▶ [INFORMATION SUPPLIED]:
——————————
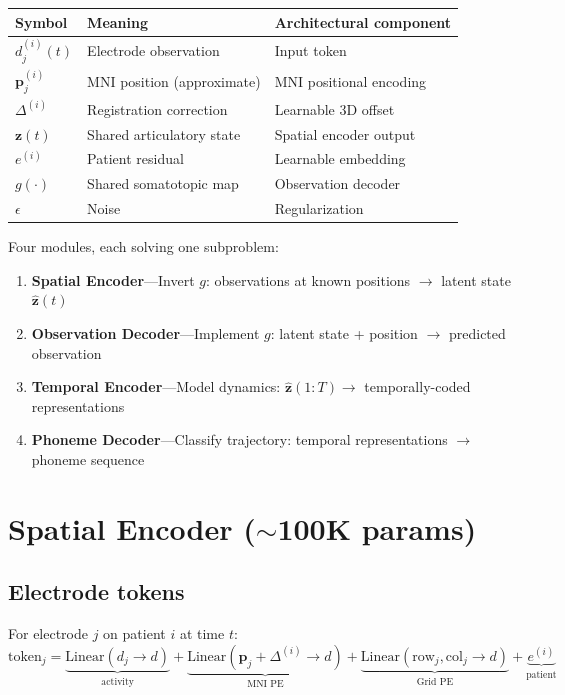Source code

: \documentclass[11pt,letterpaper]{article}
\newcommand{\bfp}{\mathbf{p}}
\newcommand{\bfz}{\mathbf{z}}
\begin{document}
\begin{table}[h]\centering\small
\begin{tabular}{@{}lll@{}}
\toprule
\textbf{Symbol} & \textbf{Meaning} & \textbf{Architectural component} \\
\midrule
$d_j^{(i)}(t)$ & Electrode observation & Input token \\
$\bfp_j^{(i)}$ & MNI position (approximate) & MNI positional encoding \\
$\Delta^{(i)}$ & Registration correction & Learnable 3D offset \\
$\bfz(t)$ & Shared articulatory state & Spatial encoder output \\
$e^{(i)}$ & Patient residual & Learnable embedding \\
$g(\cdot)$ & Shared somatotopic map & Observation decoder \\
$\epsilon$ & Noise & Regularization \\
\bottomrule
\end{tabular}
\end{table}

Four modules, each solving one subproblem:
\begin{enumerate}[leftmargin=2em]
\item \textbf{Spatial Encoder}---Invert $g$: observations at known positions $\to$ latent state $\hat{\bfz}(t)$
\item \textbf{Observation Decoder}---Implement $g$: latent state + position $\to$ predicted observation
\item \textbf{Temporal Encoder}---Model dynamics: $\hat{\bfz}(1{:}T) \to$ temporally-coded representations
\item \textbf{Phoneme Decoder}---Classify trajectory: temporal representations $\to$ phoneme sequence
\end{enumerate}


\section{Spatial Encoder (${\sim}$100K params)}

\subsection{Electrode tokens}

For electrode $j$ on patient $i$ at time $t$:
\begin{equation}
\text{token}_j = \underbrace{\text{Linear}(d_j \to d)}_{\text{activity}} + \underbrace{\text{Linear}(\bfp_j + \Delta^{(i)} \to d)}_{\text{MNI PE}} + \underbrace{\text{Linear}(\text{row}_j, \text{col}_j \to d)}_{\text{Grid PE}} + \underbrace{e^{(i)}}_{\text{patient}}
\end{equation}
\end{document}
——————————
▶ [WHAT TO DO]:
Ending at the line with "Input token \\", reproduce exactly the lines that begin at the top of the data, and include no pictures.

▶ [ANSWER FOR THE TASK]:
Source code

: \documentclass[11pt,letterpaper]{article}
\newcommand{\bfp}{\mathbf{p}}
\newcommand{\bfz}{\mathbf{z}}
\begin{document}
\begin{table}[h]\centering\small
\begin{tabular}{@{}lll@{}}
\toprule
\textbf{Symbol} & \textbf{Meaning} & \textbf{Architectural component} \\
\midrule
$d_j^{(i)}(t)$ & Electrode observation & Input token \\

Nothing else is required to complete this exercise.